Я хватаю слабо сопротивляющуюся красавицу и вытаскиваю её на середину танцевальной площадки.
Через минуту Долорес начинает громко хохотать, она считает, что нельзя так безбожно пародировать африканские ритуалы плодородия.
* * *
Возвратившись в мое скромное бунгало, мы продолжаем разговор, балансирующий на зыбкой грани осознаваемых каждым недомолвок. Пьём прихваченное из ресторана вино. Наступает момент, когда начинает казаться, будто мы не расставались.
Чуть позже Лоло доверительно рассказывает мне об изнасиловании, произошедшем год назад. Несмотря на обилие подробностей, мне сложно представить эту красивую гордую самку несчастной обладательницей трех саднящих отверстий, примитивно растоптанную чужой стадной волей.
- Мы с тобой, гуапа, - уверенно говорю я, - ещё обязательно полетаем.

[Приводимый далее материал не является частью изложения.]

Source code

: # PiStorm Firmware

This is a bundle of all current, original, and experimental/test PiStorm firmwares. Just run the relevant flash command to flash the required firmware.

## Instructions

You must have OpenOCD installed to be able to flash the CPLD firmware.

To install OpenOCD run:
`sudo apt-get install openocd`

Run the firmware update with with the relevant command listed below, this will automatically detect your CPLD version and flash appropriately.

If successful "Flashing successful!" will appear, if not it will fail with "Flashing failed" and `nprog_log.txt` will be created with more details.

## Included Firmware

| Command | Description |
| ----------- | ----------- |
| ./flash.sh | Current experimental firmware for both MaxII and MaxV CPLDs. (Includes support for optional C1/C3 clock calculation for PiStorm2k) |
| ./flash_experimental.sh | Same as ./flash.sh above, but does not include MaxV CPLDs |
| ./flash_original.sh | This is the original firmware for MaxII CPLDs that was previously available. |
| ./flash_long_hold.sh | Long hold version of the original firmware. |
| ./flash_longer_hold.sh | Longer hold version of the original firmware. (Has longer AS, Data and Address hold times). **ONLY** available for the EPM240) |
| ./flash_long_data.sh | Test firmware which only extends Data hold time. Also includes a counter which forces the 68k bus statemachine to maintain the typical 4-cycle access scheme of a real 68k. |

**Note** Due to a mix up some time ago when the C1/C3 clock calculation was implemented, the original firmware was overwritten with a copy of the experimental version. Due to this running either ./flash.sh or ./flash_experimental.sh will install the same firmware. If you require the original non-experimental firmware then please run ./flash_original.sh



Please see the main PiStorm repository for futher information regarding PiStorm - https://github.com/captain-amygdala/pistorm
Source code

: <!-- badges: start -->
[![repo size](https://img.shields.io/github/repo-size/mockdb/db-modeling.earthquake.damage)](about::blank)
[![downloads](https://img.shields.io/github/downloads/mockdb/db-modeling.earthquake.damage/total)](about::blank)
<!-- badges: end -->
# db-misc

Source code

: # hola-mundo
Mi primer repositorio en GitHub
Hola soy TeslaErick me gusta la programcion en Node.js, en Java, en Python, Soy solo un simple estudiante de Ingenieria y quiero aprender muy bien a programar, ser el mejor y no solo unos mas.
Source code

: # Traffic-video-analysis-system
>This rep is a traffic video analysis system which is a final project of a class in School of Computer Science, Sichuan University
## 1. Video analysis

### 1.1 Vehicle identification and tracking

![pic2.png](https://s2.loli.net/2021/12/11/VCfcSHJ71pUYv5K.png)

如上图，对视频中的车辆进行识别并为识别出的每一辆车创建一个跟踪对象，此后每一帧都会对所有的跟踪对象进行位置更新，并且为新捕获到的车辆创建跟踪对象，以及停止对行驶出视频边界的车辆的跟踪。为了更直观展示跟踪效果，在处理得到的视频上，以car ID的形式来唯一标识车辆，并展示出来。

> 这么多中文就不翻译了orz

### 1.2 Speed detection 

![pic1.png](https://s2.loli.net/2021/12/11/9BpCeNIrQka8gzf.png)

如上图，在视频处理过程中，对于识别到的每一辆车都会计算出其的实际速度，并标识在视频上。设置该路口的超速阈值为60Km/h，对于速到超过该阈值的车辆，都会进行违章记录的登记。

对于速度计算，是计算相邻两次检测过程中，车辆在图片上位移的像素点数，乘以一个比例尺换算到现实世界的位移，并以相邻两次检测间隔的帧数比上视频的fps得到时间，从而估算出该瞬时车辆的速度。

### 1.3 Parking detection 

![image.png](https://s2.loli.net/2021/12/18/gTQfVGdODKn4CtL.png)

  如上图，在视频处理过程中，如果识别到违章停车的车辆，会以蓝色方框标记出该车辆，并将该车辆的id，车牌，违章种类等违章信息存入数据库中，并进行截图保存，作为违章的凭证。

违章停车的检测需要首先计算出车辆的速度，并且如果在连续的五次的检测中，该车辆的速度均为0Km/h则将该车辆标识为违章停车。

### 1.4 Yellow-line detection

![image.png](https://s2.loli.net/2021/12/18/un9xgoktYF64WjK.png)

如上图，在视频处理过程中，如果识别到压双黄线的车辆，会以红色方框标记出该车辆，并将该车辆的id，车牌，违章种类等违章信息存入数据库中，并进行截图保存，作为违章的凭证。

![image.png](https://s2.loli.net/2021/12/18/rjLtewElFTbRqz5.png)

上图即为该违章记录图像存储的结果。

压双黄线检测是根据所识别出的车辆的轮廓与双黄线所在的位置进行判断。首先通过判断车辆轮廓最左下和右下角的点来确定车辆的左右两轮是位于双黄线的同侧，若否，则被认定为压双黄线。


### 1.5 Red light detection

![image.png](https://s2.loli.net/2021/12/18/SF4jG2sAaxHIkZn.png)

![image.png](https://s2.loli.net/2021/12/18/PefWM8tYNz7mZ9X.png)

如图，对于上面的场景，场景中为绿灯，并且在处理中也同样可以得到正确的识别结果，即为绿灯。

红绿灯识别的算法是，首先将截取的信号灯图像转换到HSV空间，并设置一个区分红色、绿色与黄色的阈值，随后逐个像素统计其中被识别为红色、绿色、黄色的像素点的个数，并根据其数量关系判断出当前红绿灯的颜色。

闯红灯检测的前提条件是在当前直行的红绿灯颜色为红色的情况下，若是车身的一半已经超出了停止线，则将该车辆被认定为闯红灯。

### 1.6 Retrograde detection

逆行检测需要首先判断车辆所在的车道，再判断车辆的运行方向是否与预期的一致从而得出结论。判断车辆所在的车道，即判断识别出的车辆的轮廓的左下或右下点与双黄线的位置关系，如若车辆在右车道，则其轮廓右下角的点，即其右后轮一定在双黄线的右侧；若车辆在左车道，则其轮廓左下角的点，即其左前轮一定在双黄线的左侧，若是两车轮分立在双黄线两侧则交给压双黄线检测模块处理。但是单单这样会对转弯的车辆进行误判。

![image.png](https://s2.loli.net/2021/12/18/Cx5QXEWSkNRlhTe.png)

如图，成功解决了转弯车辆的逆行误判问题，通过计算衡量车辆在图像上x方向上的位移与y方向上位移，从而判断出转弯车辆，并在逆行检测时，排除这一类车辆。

- Ах, амиго, во мне сломался какой-то внутренний механизм, да и зализывать раны в одиночестве так непросто.
Неожиданно я вспоминаю Джулию. Внутри меня что-то рвется.
- Заткнись, паршивка, - отрывисто кидаю я, срывая с себя галстук, - ты будешь говорить, когда тебе велят.
Я грубо бросаю опешившую Долорес на кровать.
- Живо раздевайся, шлюха!
Реакцией на обнаженное тело можно определить количество в тебе человеческого. Во мне его остается все меньше. Я прекрасно понимаю, что слишком долго верил в несбыточное.
Нагая Долорес, забившаяся в угол кровати, похожа на бабочку, у которой оторвали крылья. Я начинаю расстегивать рубашку.
Лоло плачет. Я начинаю думать о том, как могут выглядеть её замороженные слёзы.
* * *
Дорога начинает петлять. Я вынужден сбросить скорость. Ничего, там, куда я еду, меня подождут, опоздать туда невозможно.
О заднее стекло обреченно бьется бабочка, непонятно когда и как залетевшая в салон. Интересно, приходит в мою голову нелепый вопрос, она иностранка, или мы с ней соотечественники?
Я останавливаю машину и опускаю все стекла. Какое-то время слежу за полетом ярко раскрашенного насекомого, неожиданно обретшего свободу.
Перед тем, как продолжить свой путь, закуриваю ещё одну сигарету. После глубокой затяжки не к месту вспоминаю, что меньше, чем через месяц, мне исполнится сорок лет.